- [EXERCISE]: Go over the records and copy every line with the string "docs".
** Opening INPUT DATA block **
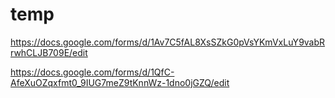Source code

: # temp

https://docs.google.com/forms/d/1Av7C5fAL8XsSZkG0pVsYKmVxLuY9vabRrwhCLJB709E/edit

https://docs.google.com/forms/d/1QfC-AfeXuOZqxfmt0_9IUG7meZ9tKnnWz-1dno0jGZQ/edit
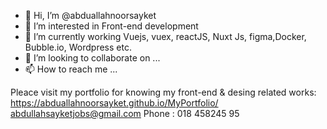 - 👋 Hi, I’m @abduallahnoorsayket
- 👀 I’m interested in Front-end development
- 🌱 I’m currently working  Vuejs, vuex, reactJS, Nuxt Js, figma,Docker, Bubble.io, Wordpress etc.
- 💞️ I’m looking to collaborate on ...
- 📫 How to reach me ...

Pleace visit my portfolio for knowing my front-end & desing related works: https://abduallahnoorsayket.github.io/MyPortfolio/
abdullahsayketjobs@gmail.com
Phone : 018 458245 95
<!---
abduallahnoorsayket/abduallahnoorsayket is a ✨ special ✨ repository because its `README.md` (this file) appears on your GitHub profile.
You can click the Preview link to take a look at your changes.
--->

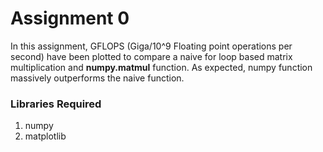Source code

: # Assignment 0

In this assignment, GFLOPS (Giga/10^9 Floating point operations per second) have been plotted to compare a naive for loop based matrix multiplication and **numpy.matmul**
function. As expected, numpy function massively outperforms the naive function.

### Libraries Required
1. numpy
2. matplotlib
** Closing INPUT DATA block **
- [SOLUTION FOR THIS EXERCISE]:
https://docs.google.com/forms/d/1Av7C5fAL8XsSZkG0pVsYKmVxLuY9vabRrwhCLJB709E/edit
https://docs.google.com/forms/d/1QfC-AfeXuOZqxfmt0_9IUG7meZ9tKnnWz-1dno0jGZQ/edit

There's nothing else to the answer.